(HOW TO COMPLETE THIS TASK): Output the material exactly, line by line.

(MATERIAL SUPPLIED):
________________________

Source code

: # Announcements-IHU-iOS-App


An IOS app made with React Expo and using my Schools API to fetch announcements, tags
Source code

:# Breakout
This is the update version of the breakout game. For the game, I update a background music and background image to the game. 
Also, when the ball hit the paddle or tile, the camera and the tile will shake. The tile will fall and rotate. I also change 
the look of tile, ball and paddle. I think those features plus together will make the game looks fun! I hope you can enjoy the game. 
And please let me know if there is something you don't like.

________________________

(ANSWER FOR THIS EXERCISE):
Source code

: # Announcements-IHU-iOS-App


An IOS app made with React Expo and using my Schools API to fetch announcements, tags
Source code

:# Breakout
This is the update version of the breakout game. For the game, I update a background music and background image to the game. 
Also, when the ball hit the paddle or tile, the camera and the tile will shake. The tile will fall and rotate. I also change 
the look of tile, ball and paddle. I think those features plus together will make the game looks fun! I hope you can enjoy the game. 
And please let me know if there is something you don't like.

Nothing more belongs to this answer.